A Homesteader’s View of Global Warming

I have never understood the global warming controversy. I don’t mean the physics or climatology: it’s the politics that give me trouble.

When the subject first appeared in Countryside in the ’80s I assumed it was one more example of how we‘ve been mistreating the planet, and all good tree-hugging organic homesteaders would rally around the cause. (When they didn’t, that was my first clue that not all homesteaders are tree-huggers or organic, but that’s another story.)

Editorially, we treated global warming on a par with aerosols and the ozone layer, or DDT, and similar environmental threats. It was more of a tsk-tsk approach than a rabid jumping up-and-down reaction. So I was surprised when some readers vehemently objected that global warming was nothing but a crock of baloney.

Twenty-some years later, the evidence seems overwhelming: global warming is real. A few people are still in denial, but now the big argument has shifted to whether the climate change is “man-made” or not. As if that makes any difference, but more on that in a moment.

The topic has been in the headlines in the past week, partly because of the upcoming 192-nation meeting in Copenhagen on global warming. But the political squabble heated up considerably with the revelation that a large number of scientists who contend that humans are responsible for global warming tried to squelch dissenting views. Adding to the intrigue, the revelation came from a few thousand emails hacked from East Anglia University, a prominent climate change research center in England. The emails came from several countries, including the U.S. U.K. police are investigating the illegal hacking, and U.S. congressional Republicans are investigating the discredited American climate scientists.

So where does all this leave a poor tree-hugging organic and apolitical homesteader?

I learned long ago that trying to collect “facts,” then sifting and winnowing them to get at some semblance of truth, can be confusing at best and at worst, a waste of time. Facts ain’t what they used to be. And rational logic often doesn’t count for much either, nowadays. So how about some good old-fashioned horse sense?

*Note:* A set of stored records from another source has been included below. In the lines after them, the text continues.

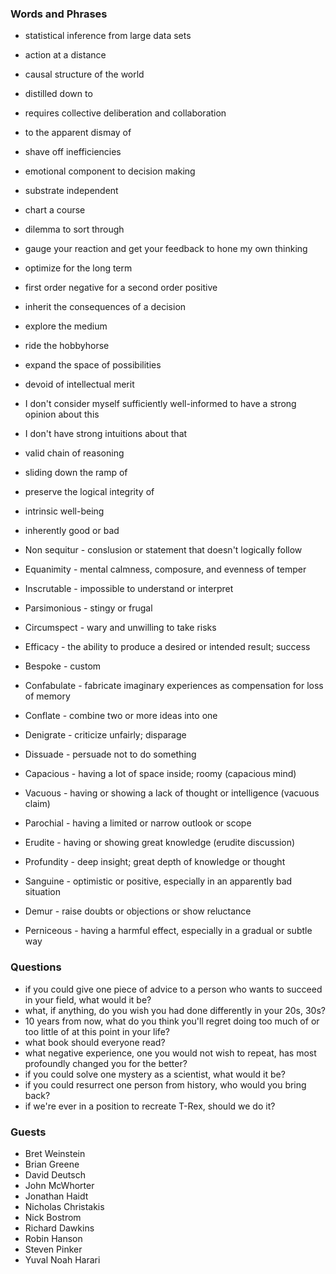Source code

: ### Words and Phrases
- statistical inference from large data sets
- action at a distance
- causal structure of the world
- distilled down to
- requires collective deliberation and collaboration
- to the apparent dismay of
- shave off inefficiencies
- emotional component to decision making
- substrate independent
- chart a course
- dilemma to sort through
- gauge your reaction and get your feedback to hone my own thinking
- optimize for the long term
- first order negative for a second order positive
- inherit the consequences of a decision
- explore the medium
- ride the hobbyhorse
- expand the space of possibilities
- devoid of intellectual merit
- I don't consider myself sufficiently well-informed to have a strong opinion about this
- I don't have strong intuitions about that
- valid chain of reasoning
- sliding down the ramp of
- preserve the logical integrity of
- intrinsic well-being
- inherently good or bad

- Non sequitur - conslusion or statement that doesn't logically follow
- Equanimity - mental calmness, composure, and evenness of temper
- Inscrutable - impossible to understand or interpret
- Parsimonious - stingy or frugal
- Circumspect - wary and unwilling to take risks
- Efficacy - the ability to produce a desired or intended result; success
- Bespoke - custom
- Confabulate - fabricate imaginary experiences as compensation for loss of memory
- Conflate - combine two or more ideas into one
- Denigrate - criticize unfairly; disparage
- Dissuade - persuade not to do something
- Capacious - having a lot of space inside; roomy (capacious mind)
- Vacuous - having or showing a lack of thought or intelligence (vacuous claim)
- Parochial - having a limited or narrow outlook or scope
- Erudite - having or showing great knowledge (erudite discussion)
- Profundity - deep insight; great depth of knowledge or thought
- Sanguine - optimistic or positive, especially in an apparently bad situation
- Demur - raise doubts or objections or show reluctance
- Perniceous - having a harmful effect, especially in a gradual or subtle way


### Questions
- if you could give one piece of advice to a person who wants to succeed in your field, what would it be? 
- what, if anything, do you wish you had done differently in your 20s, 30s?
- 10 years from now, what do you think you'll regret doing too much of or too little of at this point in your life?
- what book should everyone read?
- what negative experience, one you would not wish to repeat, has most profoundly changed you for the better?
- if you could solve one mystery as a scientist, what would it be?
- if you could resurrect one person from history, who would you bring back?
- if we're ever in a position to recreate T-Rex, should we do it?


### Guests
- Bret Weinstein
- Brian Greene
- David Deutsch
- John McWhorter
- Jonathan Haidt
- Nicholas Christakis
- Nick Bostrom
- Richard Dawkins
- Robin Hanson
- Steven Pinker
 - Yuval Noah Harari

If the planet is warming and climate is changing, as certainly seems to be the case; and if this will play havoc with the current economic and political structure, which seems likely enough; then what possible difference could it make whether it’s caused by humans or by nature? Even if humans didn’t cause the increase in carbon dioxide, but it’s within their power to DEcrease it, then what’s the big deal? (The cap-and-trade mumbo-jumbo makes as much sense as Daylight Saving Time: Cutting off one end of the blanket and sewing it on the other end doesn’t make the blanket any longer.) Let’s decrease the emissions!

The heart of the argument of course is that this would cost untold billions of dollars, which bothers me not one whit.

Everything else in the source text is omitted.